Le libéralisme et le conservatisme étaient opposés aux positions politiques depuis le jour où la théorisation libérale est apparue en Angleterre au 17ème siècle. Au cours des batailles du 20e siècle contre le totalitarisme, la nécessité a amené leurs adhérents à une alliance étroite. Les libéraux et les conservateurs classiques se sont battus ensemble, avec les communistes, contre le nazisme. Après 1945, ils sont restés alliés contre le communisme. Au cours de plusieurs décennies de lutte commune, leurs différences ont été reléguées au second plan, créant un mouvement « fusionniste” (comme l’appelait la National Review de William F. Buckley) dans lequel chacun se voyait comme des « conservateurs ». »
Mais depuis la chute du mur de Berlin, les circonstances ont changé. L’éviction de Margaret Thatcher du pouvoir en 1990 a marqué la fin d’une résistance sérieuse en Grande-Bretagne à la future « super-souveraine européenne ». »En quelques années, le programme classique des libéraux de domination universelle était le seul jeu en ville — ascendant non seulement parmi les républicains américains et les conservateurs britanniques, mais même parmi les politiciens de centre-gauche tels que Bill Clinton et Tony Blair.

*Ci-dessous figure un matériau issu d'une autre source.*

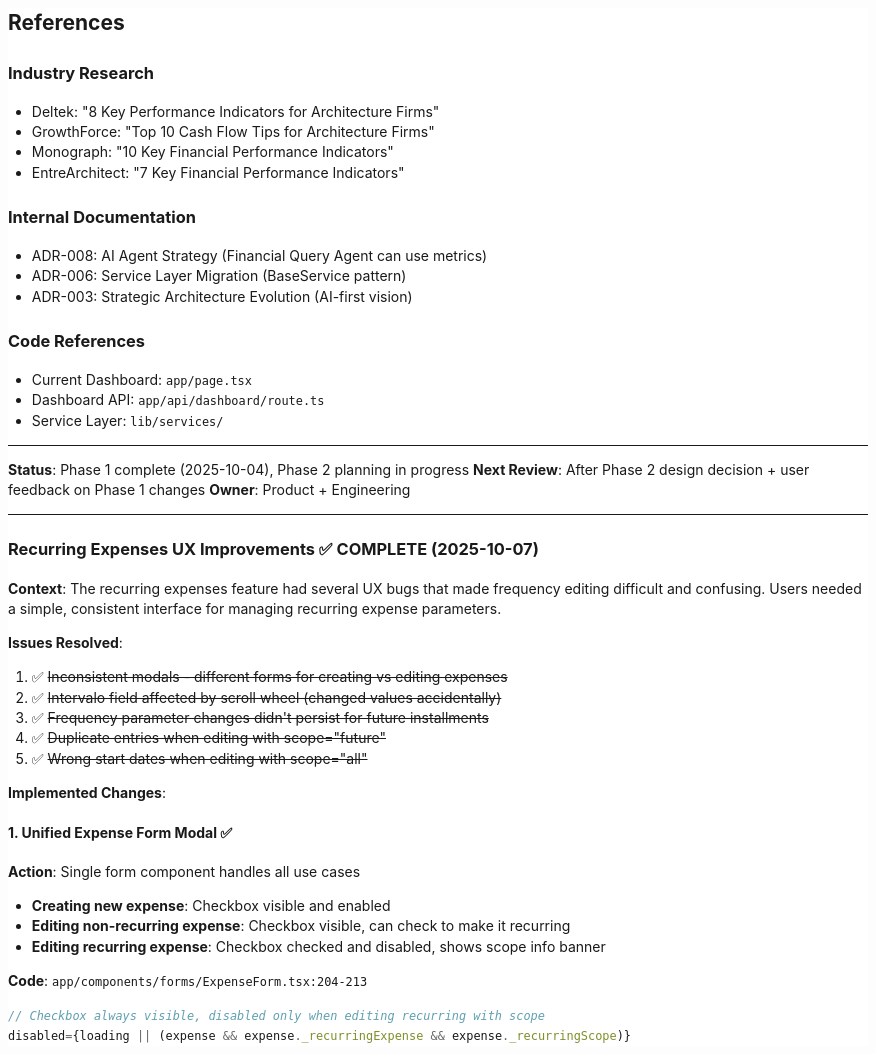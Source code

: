## References

### Industry Research
- Deltek: "8 Key Performance Indicators for Architecture Firms"
- GrowthForce: "Top 10 Cash Flow Tips for Architecture Firms"
- Monograph: "10 Key Financial Performance Indicators"
- EntreArchitect: "7 Key Financial Performance Indicators"

### Internal Documentation
- ADR-008: AI Agent Strategy (Financial Query Agent can use metrics)
- ADR-006: Service Layer Migration (BaseService pattern)
- ADR-003: Strategic Architecture Evolution (AI-first vision)

### Code References
- Current Dashboard: `app/page.tsx`
- Dashboard API: `app/api/dashboard/route.ts`
- Service Layer: `lib/services/`

---

**Status**: Phase 1 complete (2025-10-04), Phase 2 planning in progress
**Next Review**: After Phase 2 design decision + user feedback on Phase 1 changes
**Owner**: Product + Engineering

---

### **Recurring Expenses UX Improvements** ✅ COMPLETE (2025-10-07)

**Context**: The recurring expenses feature had several UX bugs that made frequency editing difficult and confusing. Users needed a simple, consistent interface for managing recurring expense parameters.

**Issues Resolved**:
1. ✅ ~~Inconsistent modals - different forms for creating vs editing expenses~~
2. ✅ ~~Intervalo field affected by scroll wheel (changed values accidentally)~~
3. ✅ ~~Frequency parameter changes didn't persist for future installments~~
4. ✅ ~~Duplicate entries when editing with scope="future"~~
5. ✅ ~~Wrong start dates when editing with scope="all"~~

**Implemented Changes**:

#### **1. Unified Expense Form Modal** ✅
**Action**: Single form component handles all use cases
- **Creating new expense**: Checkbox visible and enabled
- **Editing non-recurring expense**: Checkbox visible, can check to make it recurring
- **Editing recurring expense**: Checkbox checked and disabled, shows scope info banner

**Code**: `app/components/forms/ExpenseForm.tsx:204-213`
```typescript
// Checkbox always visible, disabled only when editing recurring with scope
disabled={loading || (expense && expense._recurringExpense && expense._recurringScope)}
```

Seulement cela n’a pas fonctionné. La Chine, la Russie et une grande partie du monde musulman ont résisté à un « nouvel ordre mondial” dont le but exprès était d’amener le libéralisme dans leurs pays. La tentative d’imposer un régime libéral classique en Irak par la force, suivie de tactiques à armes fortes visant à apporter la démocratie en Égypte et en Libye, a conduit à l’effondrement de l’ordre politique dans ces États ainsi qu’en Syrie et au Yémen. Pendant ce temps, la crise bancaire mondiale a tourné en dérision la prétention des libéraux classiques de savoir gouverner un marché mondial et apporter la prospérité à tous. La désintégration extrêmement rapide de la famille américaine a une fois de plus soulevé la question de savoir si le libéralisme classique a les ressources pour répondre à toute question politique en dehors de la sphère économique.
Le Brexit et l’ascension de M. Trump sont le résultat direct d’un quart de siècle d’hégémonie classique-libérale sur les partis de droite. Ni M. Trump ni les Brexiters ne cherchaient nécessairement un renouveau conservateur. Mais en plaçant un nationalisme renouvelé au centre de leur politique, ils ont brisé l’emprise du libéralisme classique, ouvrant la voie à un retour au conservatisme empiriste. Une fois que vous commencez à essayer de comprendre la politique en apprenant de l’expérience plutôt qu’en déduisant vos points de vue du dogme rationaliste du 17ème siècle, vous ne savez jamais ce que vous pourriez finir par découvrir.
M. Hazony est président de l’Institut Herzl basé à Jérusalem. Son livre « La vertu du nationalisme” sera publié l’année prochaine par Basic.